● **TASK STATEMENT**: Retype the records below exactly as given, but only from the first line through the line with "created date in yyyy-mm-dd", and without the pictures.
________________
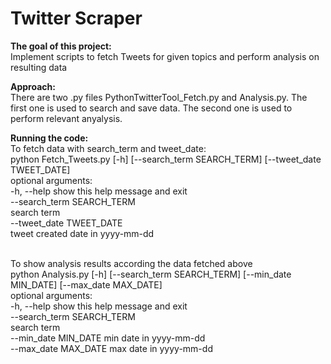 <H1>Twitter Scraper</H1>

**The goal of this project:**
<br>Implement scripts to fetch Tweets for given topics and perform analysis on resulting data

**Approach:**
<br>There are two .py files PythonTwitterTool_Fetch.py and Analysis.py. 
The first one is used to search and save data. The second one is used to perform relevant anyalysis.

**Running the code:**
<br>To fetch data with search_term and tweet_date:
<br>python Fetch_Tweets.py [-h] [--search_term SEARCH_TERM] [--tweet_date TWEET_DATE]
<br>optional arguments:
<br>  -h, --help            show this help message and exit
<br>  --search_term SEARCH_TERM
<br>                        search term
<br>  --tweet_date TWEET_DATE
<br>                       tweet created date in yyyy-mm-dd

<br>To show analysis results according the data fetched above
<br>python Analysis.py [-h] [--search_term SEARCH_TERM] [--min_date MIN_DATE] [--max_date MAX_DATE]
<br>optional arguments:
<br>  -h, --help            show this help message and exit
<br>  --search_term SEARCH_TERM
<br>                        search term
<br>  --min_date MIN_DATE   min date in yyyy-mm-dd
<br>  --max_date MAX_DATE   max date in yyyy-mm-dd
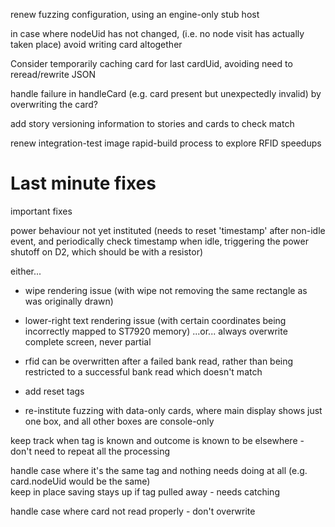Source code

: renew fuzzing configuration, using an engine-only stub host

in case where nodeUid has not changed, (i.e. no node visit has actually taken place) avoid writing card altogether

Consider temporarily caching card for last cardUid, avoiding need to reread/rewrite JSON

handle failure in handleCard (e.g. card present but unexpectedly invalid) by overwriting the card?

add story versioning information to stories and cards to check match

renew integration-test image rapid-build process to explore RFID speedups

# Last minute fixes

important fixes

power behaviour not yet instituted (needs to reset 'timestamp' after non-idle event, and periodically check timestamp when idle, triggering the power shutoff on D2, which should be with a resistor)

either...
* wipe rendering issue (with wipe not removing the same rectangle as was originally drawn)
* lower-right text rendering issue (with certain coordinates being incorrectly mapped to ST7920 memory)
...or...
always overwrite complete screen, never partial

* rfid can be overwritten after a failed bank read, rather than being restricted to a successful bank read which doesn't match

* add reset tags
* re-institute fuzzing with data-only cards, where main display shows just one box, and all other boxes are console-only

keep track when tag is known and outcome is known to be elsewhere - don't need to repeat all the processing

handle case where it's the same tag and nothing needs doing at all (e.g. card.nodeUid would be the same)  
keep in place saving stays up if tag pulled away - needs catching


handle case where card not read properly - don't overwrite 

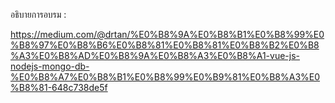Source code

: อธิบายการอบรม : 

https://medium.com/@drtan/%E0%B8%9A%E0%B8%B1%E0%B8%99%E0%B8%97%E0%B8%B6%E0%B8%81%E0%B8%81%E0%B8%B2%E0%B8%A3%E0%B8%AD%E0%B8%9A%E0%B8%A3%E0%B8%A1-vue-js-nodejs-mongo-db-%E0%B8%A7%E0%B8%B1%E0%B8%99%E0%B9%81%E0%B8%A3%E0%B8%81-648c738de5f
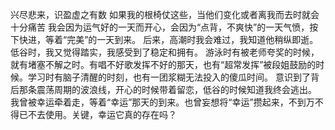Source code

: 兴尽悲来，识盈虚之有数
如果我的根椅仗这些，当他们变化或者离我而去时就会十分痛苦
我会因为运气好的一天而开心，会因为“点背，不爽快”的一天气愤，按下快进，等着“完美”的一天到来。
后来，高潮时我会难过，我知道他稍纵即逝。低谷时，我又觉得踏实，我感受到了稳定和拥有。
游泳时有被老师夸奖的时候，就有堵塞不解之时。有唱不好歌发挥不好的那天，也有“超常发挥”被段姐鼓励的时候。学习时有脑子清醒的时刻，也有一团浆糊无法投入的傻瓜时间。
意识到了背后那条震荡周期的波浪线，开心的时候带着留恋，低谷的时候知道我终会逃出。
我曾被幸运牵着走，等着“幸运”那天的到来。也曾妄想将“幸运”攒起来，不到万不得已不去使用。关键，幸运它真的存在吗？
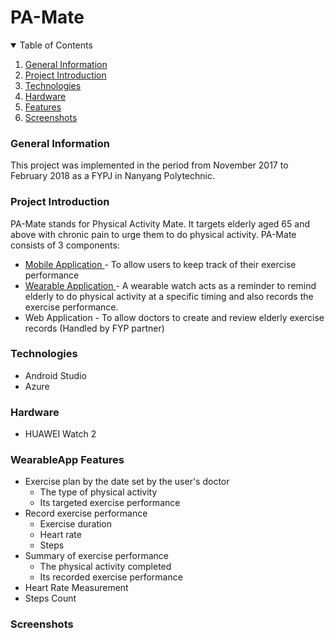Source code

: # PA-Mate

<!-- Table of Contents -->

<details open = "open">
<summary> Table of Contents </summary>
<ol>
  <li><a href="#genereal-information">General Information</a></li>
  <li><a href="#project-introduction">Project Introduction</a></li>
  <li><a href="#technologies">Technologies</a></li>
   <li><a href="#hardware">Hardware</a></li>
  <li><a href="#features">Features</a></li>
  <li><a href="#screenshots">Screenshots</a></li>
</ol>
</details>


<!-- Project Introduction -->
### General Information
This project was implemented in the period from November 2017 to February 2018 as a FYPJ in Nanyang Polytechnic.

### Project Introduction
PA-Mate stands for Physical Activity Mate. It targets elderly aged 65 and above with chronic pain to urge them to do physical activity. PA-Mate consists of 3 components: </br>
* <a href="https://github.com/gwynbxm/PA-Mate_MobileApp"> Mobile Application </a> - To allow users to keep track of their exercise performance
* <a href="https://github.com/gwynbxm/PA-Mate_WearableApp"> Wearable Application </a> - A wearable watch acts as a reminder to remind elderly to do physical activity at a specific timing and also records the exercise performance. 
* Web Application - To allow doctors to create and review elderly exercise records (Handled by FYP partner)

### Technologies
* Android Studio 
* Azure

### Hardware
* HUAWEI Watch 2

### WearableApp Features
* Exercise plan by the date set by the user's doctor
  * The type of physical activity 
  * Its targeted exercise performance
* Record exercise performance
  * Exercise duration
  * Heart rate
  * Steps
* Summary of exercise performance
  * The physical activity completed
  * Its recorded exercise performance
* Heart Rate Measurement
* Steps Count

### Screenshots
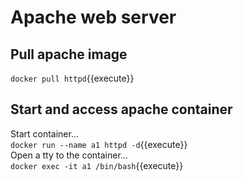 
# Apache web server

## Pull apache image
`docker pull httpd`{{execute}}

## Start and access apache container
Start container...  
`docker run --name a1 httpd -d`{{execute}}  
Open a tty to the container...  
`docker exec -it a1 /bin/bash`{{execute}}  
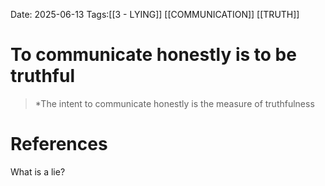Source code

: Date: 2025-06-13
Tags:[[3 - LYING]] [[COMMUNICATION]] [[TRUTH]] 

# To communicate honestly is to be truthful

>*The intent to communicate honestly is the measure of truthfulness
# References 
What is a lie?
________________
● **EXPECTED OUTPUT**:
 <H1>Twitter Scraper</H1>

**The goal of this project:**
<br>Implement scripts to fetch Tweets for given topics and perform analysis on resulting data

**Approach:**
<br>There are two .py files PythonTwitterTool_Fetch.py and Analysis.py. 
The first one is used to search and save data. The second one is used to perform relevant anyalysis.

**Running the code:**
<br>To fetch data with search_term and tweet_date:
<br>python Fetch_Tweets.py [-h] [--search_term SEARCH_TERM] [--tweet_date TWEET_DATE]
<br>optional arguments:
<br>  -h, --help            show this help message and exit
<br>  --search_term SEARCH_TERM
<br>                        search term
<br>  --tweet_date TWEET_DATE
<br>                       tweet created date in yyyy-mm-dd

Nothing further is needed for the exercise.